Emily LakdawallaDec 10, 2010

Door 10 in the 2010 advent calendar

Time to open the tenth door in the advent calendar. Until the New Year, I'll be opening a door onto a different landscape from somewhere in the solar system. Where in the solar system is this jumble of bouldery fissures?

Door 10
Door 10 This image covers an area about 12 kilometers square at a resolution of 11.8 meters per pixel.Image: NASA / JPL-Caltech / SSI

Just after its near-south-polar flyby of Enceladus on November 21, 2009, Cassini snapped several photos along Baghdad Sulcus, one of the four main "tiger stripes" that cross Enceladus' south pole. The main fissure of Baghdad crosses the image from the upper left corner to the lower middle.
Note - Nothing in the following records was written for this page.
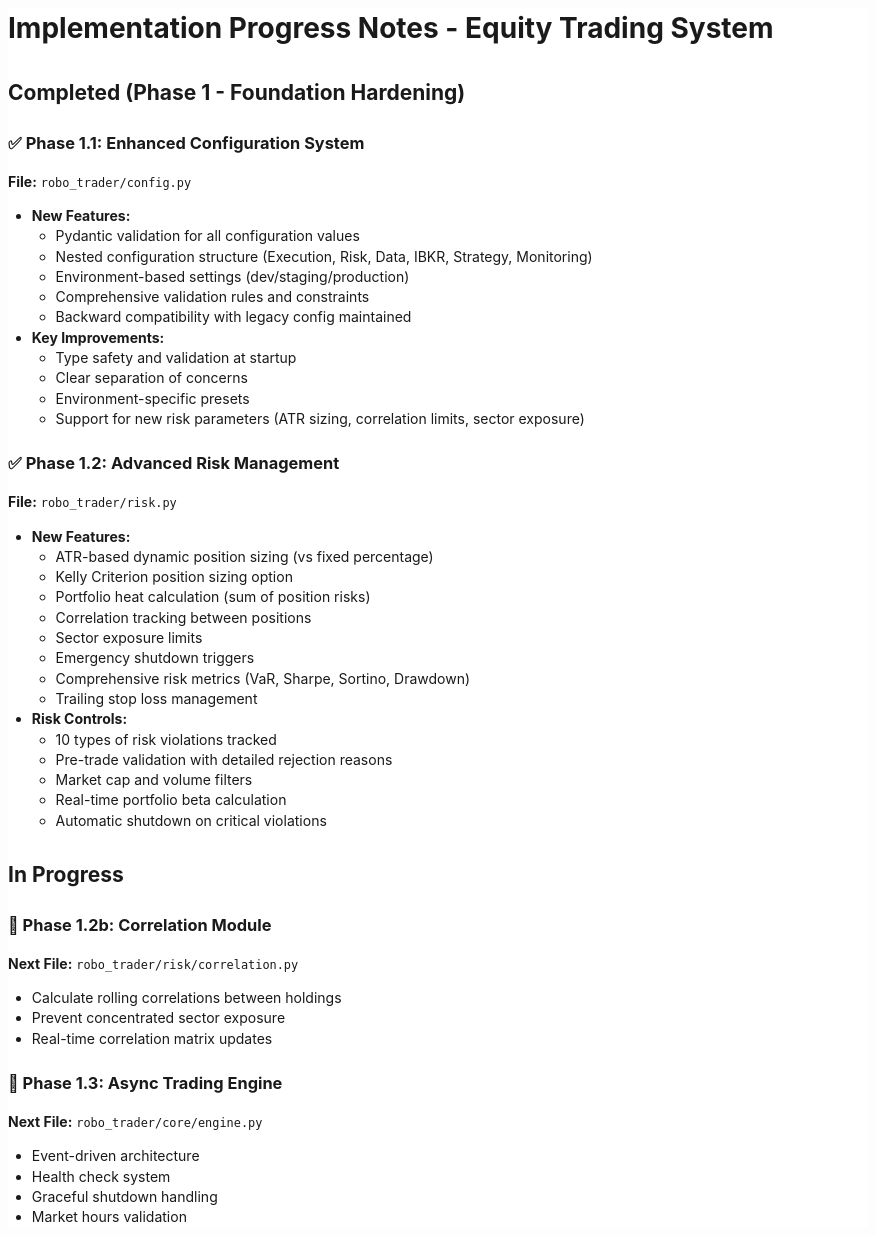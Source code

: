 # Implementation Progress Notes - Equity Trading System

## Completed (Phase 1 - Foundation Hardening)

### ✅ Phase 1.1: Enhanced Configuration System
**File:** `robo_trader/config.py`
- **New Features:**
  - Pydantic validation for all configuration values
  - Nested configuration structure (Execution, Risk, Data, IBKR, Strategy, Monitoring)
  - Environment-based settings (dev/staging/production)
  - Comprehensive validation rules and constraints
  - Backward compatibility with legacy config maintained
- **Key Improvements:**
  - Type safety and validation at startup
  - Clear separation of concerns
  - Environment-specific presets
  - Support for new risk parameters (ATR sizing, correlation limits, sector exposure)

### ✅ Phase 1.2: Advanced Risk Management
**File:** `robo_trader/risk.py`
- **New Features:**
  - ATR-based dynamic position sizing (vs fixed percentage)
  - Kelly Criterion position sizing option
  - Portfolio heat calculation (sum of position risks)
  - Correlation tracking between positions
  - Sector exposure limits
  - Emergency shutdown triggers
  - Comprehensive risk metrics (VaR, Sharpe, Sortino, Drawdown)
  - Trailing stop loss management
- **Risk Controls:**
  - 10 types of risk violations tracked
  - Pre-trade validation with detailed rejection reasons
  - Market cap and volume filters
  - Real-time portfolio beta calculation
  - Automatic shutdown on critical violations

## In Progress

### 🔄 Phase 1.2b: Correlation Module
**Next File:** `robo_trader/risk/correlation.py`
- Calculate rolling correlations between holdings
- Prevent concentrated sector exposure
- Real-time correlation matrix updates

### 🔄 Phase 1.3: Async Trading Engine
**Next File:** `robo_trader/core/engine.py`
- Event-driven architecture
- Health check system
- Graceful shutdown handling
- Market hours validation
The Sun is coming from the upper left; some of the otherwise shadowed interiors of the fissures are lit by light reflected first off the Sun-facing fissure walls. The seamed surface is covered with a knobbly texture; here and there, I see what look like fans of material cascading down from steep fissure walls. But I think my favorite feature in this image is something I hadn't noticed before, a set of tiny little skinny parallel fractures running transverse to the tip of Baghdad Sulcus near the bottom center of the image. Those tiny things speak of the complicated pattern of tensional stresses concentrated at the tip of the crack. What an amazing landscape Cassini has revealed to us at Enceladus!